Prognose: Arbeitslosigkeit sinkt im Landkreis Zwickau am stärksten

Das Institut für Arbeitsmarkt und Berufsforschung der Bundesagentur für Arbeit hat die Arbeitsmarktprognosen für das Jahr 2018 mit der Frühjahresprognose angepasst. Laut der Erhebung prognostizieren die Forscher für den Landkreis Zwickau mit 14,4 Prozent den stärksten Rückgang der Arbeitslosigkeit in Sachsen. Bei einem Wachstum des realen Bruttoinlandsprodukts von 2,1 Prozent rechnen die IAB-Experten mit einem Beschäftigungsanstieg um 1.800 und einem Rückgang der Arbeitslosigkeit um 1.400 Menschen.
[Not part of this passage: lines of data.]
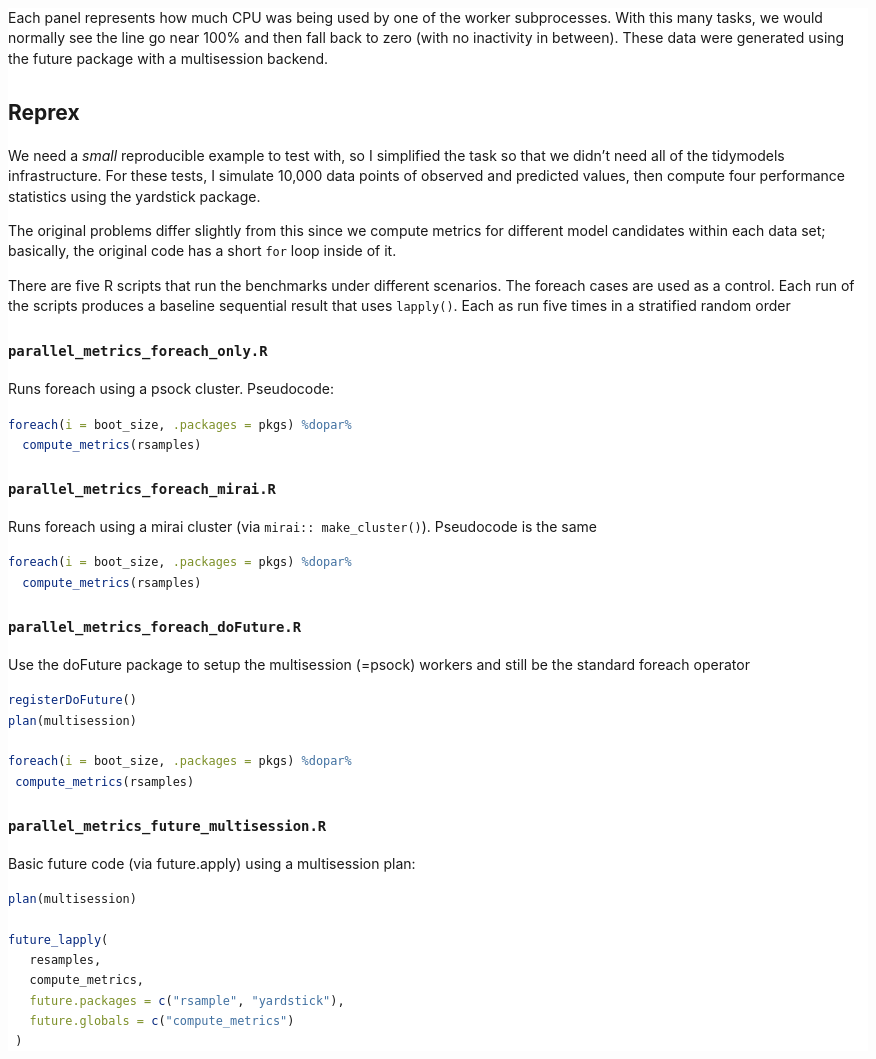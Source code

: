 
 
Each panel represents how much CPU was being used by one of the worker subprocesses. With this many tasks, we would normally see the line go near 100% and then fall back to zero (with no inactivity in between). These data were generated using the future package with a multisession backend. 

## Reprex

We need a _small_ reproducible example to test with, so I simplified the task so that we didn’t need all of the tidymodels infrastructure. For these tests, I simulate 10,000 data points of observed and predicted values, then compute four performance statistics using the yardstick package. 
 
The original problems differ slightly from this since we compute metrics for different model candidates within each data set; basically, the original code has a short `for` loop inside of it.

 There are five R scripts that run the benchmarks under different scenarios. The foreach cases are used as a control. Each run of the scripts produces a baseline sequential result that uses `lapply()`. Each as run five times in a stratified random order
 
### `parallel_metrics_foreach_only.R`
 
 Runs foreach using a psock cluster. Pseudocode:
 
```r
foreach(i = boot_size, .packages = pkgs) %dopar%
  compute_metrics(rsamples)
``` 
 
### `parallel_metrics_foreach_mirai.R`

  Runs foreach using a mirai cluster (via `mirai:: make_cluster()`). Pseudocode is the same
 
```r
foreach(i = boot_size, .packages = pkgs) %dopar%
  compute_metrics(rsamples)
``` 
 
### `parallel_metrics_foreach_doFuture.R`
 
 Use the doFuture package to setup the multisession (=psock) workers and still be the standard foreach operator 
 
 ```r
registerDoFuture()
plan(multisession)

foreach(i = boot_size, .packages = pkgs) %dopar%
  compute_metrics(rsamples)
``` 

### `parallel_metrics_future_multisession.R`

Basic future code (via future.apply) using a multisession plan: 

 ```r
plan(multisession)

future_lapply(
    resamples,
    compute_metrics,
    future.packages = c("rsample", "yardstick"),
    future.globals = c("compute_metrics")
  )
```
Damit wären im Jahresdurchschnitt 2018 insgesamt rund 8.300 Frauen und Männer arbeitslos gemeldet. „Der konjunkturelle Aufschwung erreicht einen Höhepunkt und wirkt sich sehr positiv auf die Entwicklung der Zwickauer Wirtschaft aus. Die Exporte sind stabil, und auch die Binnennachfrage bleibt eine wichtige Stütze der Konjunktur“, schätzt Zwickaus Arbeitsagentur-Chef Andreas Fleischer ein. Mit der in der vergangenen Woche veröffentlichten Frühjahresprognose prognostizierte das IAB für den Landkreis Zwickau im Jahresdurchschnitt eine Zunahme der sozialversicherungspflichtigen Beschäftigung. Bei einem Wachstum des Bruttoinlandsprodukts von 2,1 Prozent werde die Beschäftigung um 1,4 Prozent oder 1.800 steigen. Damit würden 2018 durchschnittlich etwa 126.700 Frauen und Männer einer sozialversicherungspflichtigen Arbeit nachgehen.